Saved entries:
-*-
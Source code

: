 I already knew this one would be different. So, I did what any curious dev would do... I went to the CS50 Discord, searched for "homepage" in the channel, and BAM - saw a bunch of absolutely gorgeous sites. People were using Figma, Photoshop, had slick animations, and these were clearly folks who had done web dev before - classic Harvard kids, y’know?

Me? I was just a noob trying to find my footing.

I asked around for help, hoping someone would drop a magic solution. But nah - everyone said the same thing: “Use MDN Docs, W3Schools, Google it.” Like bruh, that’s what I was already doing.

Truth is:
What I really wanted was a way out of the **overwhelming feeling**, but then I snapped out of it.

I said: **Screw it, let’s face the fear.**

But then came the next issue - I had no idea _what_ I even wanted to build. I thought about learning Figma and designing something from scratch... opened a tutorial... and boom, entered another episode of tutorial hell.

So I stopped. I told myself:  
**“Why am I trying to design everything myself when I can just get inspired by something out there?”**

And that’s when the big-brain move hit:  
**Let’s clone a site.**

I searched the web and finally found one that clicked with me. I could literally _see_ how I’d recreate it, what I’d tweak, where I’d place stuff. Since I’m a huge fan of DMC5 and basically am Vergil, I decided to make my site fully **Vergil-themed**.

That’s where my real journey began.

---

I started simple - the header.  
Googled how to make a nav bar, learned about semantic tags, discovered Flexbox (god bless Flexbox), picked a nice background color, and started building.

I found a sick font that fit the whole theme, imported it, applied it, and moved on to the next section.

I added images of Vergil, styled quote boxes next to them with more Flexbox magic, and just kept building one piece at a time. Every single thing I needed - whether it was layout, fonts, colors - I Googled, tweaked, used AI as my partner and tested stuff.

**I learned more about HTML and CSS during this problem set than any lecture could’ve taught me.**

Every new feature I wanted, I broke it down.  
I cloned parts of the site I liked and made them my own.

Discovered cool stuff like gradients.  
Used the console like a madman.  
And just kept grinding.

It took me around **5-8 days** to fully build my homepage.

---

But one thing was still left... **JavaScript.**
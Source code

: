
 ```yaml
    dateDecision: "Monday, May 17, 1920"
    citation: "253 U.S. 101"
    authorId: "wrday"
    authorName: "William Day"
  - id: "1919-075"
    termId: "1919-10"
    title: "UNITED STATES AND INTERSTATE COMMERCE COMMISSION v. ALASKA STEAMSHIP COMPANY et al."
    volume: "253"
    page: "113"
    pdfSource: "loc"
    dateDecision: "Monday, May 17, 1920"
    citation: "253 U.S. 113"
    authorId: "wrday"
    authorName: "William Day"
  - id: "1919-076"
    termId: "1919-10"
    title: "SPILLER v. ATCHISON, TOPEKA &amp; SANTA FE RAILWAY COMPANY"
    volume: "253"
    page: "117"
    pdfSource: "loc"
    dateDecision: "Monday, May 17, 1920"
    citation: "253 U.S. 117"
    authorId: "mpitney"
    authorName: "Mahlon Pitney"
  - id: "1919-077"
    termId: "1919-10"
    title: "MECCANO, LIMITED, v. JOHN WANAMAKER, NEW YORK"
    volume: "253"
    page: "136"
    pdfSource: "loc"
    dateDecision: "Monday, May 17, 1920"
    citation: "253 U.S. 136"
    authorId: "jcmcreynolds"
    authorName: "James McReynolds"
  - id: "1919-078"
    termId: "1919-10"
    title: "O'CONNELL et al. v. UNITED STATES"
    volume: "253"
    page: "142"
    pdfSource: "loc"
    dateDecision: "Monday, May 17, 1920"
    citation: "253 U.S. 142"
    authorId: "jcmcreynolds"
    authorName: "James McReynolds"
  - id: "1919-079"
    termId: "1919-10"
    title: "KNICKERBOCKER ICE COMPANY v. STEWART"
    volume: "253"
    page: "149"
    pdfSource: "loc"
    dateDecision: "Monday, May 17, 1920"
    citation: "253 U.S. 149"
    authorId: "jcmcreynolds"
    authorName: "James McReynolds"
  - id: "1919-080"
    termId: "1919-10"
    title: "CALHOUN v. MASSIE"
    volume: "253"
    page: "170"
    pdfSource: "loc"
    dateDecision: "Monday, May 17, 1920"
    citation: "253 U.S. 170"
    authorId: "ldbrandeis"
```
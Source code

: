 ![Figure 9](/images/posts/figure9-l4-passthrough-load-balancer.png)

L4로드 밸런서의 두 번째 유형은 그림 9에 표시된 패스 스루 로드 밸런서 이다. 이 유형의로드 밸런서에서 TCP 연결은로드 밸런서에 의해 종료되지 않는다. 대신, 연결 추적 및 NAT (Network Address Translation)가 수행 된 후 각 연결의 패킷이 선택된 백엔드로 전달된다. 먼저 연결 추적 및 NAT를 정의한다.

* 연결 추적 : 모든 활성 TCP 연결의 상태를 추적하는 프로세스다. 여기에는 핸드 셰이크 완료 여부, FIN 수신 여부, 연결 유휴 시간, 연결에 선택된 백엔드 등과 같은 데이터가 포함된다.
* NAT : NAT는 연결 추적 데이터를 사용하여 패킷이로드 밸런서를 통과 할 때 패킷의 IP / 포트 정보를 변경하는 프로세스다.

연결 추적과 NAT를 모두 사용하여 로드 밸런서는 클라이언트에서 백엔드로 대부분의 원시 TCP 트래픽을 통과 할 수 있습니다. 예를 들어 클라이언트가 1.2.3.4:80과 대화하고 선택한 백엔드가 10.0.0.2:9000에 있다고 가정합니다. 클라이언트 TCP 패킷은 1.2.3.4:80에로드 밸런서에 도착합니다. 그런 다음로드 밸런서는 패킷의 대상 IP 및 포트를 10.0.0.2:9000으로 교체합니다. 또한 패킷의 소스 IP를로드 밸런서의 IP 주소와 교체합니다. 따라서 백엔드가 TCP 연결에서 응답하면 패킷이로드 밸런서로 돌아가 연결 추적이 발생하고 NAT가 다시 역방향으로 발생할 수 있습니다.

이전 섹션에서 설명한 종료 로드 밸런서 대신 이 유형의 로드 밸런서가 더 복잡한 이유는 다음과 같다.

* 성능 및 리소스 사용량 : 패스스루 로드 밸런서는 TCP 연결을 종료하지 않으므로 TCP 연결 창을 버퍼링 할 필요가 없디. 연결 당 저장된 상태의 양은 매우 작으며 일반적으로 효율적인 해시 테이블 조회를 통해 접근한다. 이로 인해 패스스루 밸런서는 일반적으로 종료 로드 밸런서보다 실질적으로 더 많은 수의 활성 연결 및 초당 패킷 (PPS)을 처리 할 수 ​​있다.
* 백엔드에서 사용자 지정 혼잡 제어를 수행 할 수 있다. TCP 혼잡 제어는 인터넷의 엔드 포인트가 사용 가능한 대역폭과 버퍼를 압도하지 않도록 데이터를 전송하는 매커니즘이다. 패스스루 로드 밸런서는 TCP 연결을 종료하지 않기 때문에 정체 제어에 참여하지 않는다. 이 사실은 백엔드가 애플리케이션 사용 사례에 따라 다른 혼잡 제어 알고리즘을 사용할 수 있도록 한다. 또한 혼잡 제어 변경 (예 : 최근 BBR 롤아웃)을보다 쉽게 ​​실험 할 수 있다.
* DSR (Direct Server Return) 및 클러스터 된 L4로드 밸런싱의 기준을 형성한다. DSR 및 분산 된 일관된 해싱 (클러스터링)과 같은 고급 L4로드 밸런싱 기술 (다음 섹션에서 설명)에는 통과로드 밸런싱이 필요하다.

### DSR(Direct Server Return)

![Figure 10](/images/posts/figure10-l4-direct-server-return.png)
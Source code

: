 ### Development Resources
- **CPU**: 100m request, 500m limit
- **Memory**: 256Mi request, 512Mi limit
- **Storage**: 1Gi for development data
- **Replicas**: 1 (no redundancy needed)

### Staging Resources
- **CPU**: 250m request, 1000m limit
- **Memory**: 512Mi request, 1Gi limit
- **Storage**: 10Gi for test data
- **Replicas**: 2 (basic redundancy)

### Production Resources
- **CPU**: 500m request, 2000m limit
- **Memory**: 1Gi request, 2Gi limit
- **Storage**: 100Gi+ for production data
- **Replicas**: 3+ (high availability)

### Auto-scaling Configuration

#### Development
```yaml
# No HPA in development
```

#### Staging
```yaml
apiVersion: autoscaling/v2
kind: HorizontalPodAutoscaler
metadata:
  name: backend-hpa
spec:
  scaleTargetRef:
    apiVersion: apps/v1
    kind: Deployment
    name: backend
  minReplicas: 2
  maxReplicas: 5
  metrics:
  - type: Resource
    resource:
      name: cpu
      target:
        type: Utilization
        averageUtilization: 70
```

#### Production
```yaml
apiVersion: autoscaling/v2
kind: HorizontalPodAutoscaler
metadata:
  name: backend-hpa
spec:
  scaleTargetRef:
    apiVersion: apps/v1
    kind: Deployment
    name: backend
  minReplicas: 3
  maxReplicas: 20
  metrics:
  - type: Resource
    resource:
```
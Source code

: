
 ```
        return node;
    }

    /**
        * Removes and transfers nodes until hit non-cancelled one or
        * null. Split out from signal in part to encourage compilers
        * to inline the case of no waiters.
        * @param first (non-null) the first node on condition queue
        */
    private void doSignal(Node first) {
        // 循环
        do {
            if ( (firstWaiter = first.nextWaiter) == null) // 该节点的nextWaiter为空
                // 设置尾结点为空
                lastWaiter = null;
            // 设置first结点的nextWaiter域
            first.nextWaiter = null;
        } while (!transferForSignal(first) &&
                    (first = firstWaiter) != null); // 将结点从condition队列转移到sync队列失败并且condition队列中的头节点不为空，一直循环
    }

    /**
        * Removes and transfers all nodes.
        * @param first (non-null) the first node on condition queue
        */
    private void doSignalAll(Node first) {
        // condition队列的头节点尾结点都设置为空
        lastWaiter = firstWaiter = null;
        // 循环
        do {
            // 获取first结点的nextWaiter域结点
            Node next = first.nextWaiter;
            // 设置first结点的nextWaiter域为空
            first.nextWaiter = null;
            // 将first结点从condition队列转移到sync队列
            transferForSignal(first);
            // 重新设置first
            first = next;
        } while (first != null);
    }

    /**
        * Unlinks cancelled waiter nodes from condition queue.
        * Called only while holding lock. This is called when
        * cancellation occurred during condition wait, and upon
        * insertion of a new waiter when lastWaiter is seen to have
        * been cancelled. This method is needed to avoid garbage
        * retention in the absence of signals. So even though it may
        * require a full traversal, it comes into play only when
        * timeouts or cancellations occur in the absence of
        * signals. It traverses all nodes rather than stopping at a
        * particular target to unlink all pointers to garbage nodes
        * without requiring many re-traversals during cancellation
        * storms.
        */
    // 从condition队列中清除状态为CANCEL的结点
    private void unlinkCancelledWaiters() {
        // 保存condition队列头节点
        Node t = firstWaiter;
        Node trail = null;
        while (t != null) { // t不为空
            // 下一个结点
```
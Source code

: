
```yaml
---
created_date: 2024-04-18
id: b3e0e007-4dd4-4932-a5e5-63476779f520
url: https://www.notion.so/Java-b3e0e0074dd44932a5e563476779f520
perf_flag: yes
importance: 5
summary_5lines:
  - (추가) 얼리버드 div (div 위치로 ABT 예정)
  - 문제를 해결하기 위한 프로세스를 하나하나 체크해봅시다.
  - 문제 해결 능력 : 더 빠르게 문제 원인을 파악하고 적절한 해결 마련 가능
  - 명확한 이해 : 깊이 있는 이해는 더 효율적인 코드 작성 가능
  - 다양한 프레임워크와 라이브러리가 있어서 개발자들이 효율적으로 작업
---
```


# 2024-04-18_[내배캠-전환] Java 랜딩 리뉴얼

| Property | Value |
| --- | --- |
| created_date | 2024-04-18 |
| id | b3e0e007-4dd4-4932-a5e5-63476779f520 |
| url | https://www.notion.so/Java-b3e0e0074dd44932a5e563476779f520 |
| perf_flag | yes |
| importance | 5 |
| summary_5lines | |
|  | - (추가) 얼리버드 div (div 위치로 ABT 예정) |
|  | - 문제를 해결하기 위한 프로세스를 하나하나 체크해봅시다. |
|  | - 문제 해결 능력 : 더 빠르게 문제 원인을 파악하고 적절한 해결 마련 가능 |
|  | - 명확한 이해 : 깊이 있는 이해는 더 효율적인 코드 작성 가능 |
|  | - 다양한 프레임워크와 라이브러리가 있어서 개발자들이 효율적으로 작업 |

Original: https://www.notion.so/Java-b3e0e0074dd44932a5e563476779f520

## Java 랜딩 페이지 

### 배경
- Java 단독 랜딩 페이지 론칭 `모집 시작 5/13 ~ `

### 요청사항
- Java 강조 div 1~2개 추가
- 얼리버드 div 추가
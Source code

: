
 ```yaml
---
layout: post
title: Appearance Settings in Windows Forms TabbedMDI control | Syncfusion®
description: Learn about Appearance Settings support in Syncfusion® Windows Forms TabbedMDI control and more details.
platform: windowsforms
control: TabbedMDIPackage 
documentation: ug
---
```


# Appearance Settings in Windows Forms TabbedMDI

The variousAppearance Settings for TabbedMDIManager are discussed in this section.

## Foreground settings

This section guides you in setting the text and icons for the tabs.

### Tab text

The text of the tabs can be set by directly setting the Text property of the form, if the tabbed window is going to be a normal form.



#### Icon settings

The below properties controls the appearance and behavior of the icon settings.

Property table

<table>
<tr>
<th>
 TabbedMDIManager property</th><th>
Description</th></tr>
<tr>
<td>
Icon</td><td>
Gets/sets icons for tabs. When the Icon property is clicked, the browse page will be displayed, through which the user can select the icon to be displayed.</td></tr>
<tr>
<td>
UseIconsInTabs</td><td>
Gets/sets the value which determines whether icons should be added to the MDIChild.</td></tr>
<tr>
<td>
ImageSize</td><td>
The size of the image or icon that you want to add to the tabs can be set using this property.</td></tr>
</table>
-*-
Assigned task: I need each line of the entries that holds the string "started" located and copied.

Answer to this exercise:
I started simple - the header.  
Googled how to make a nav bar, learned about semantic tags, discovered Flexbox (god bless Flexbox), picked a nice background color, and started building.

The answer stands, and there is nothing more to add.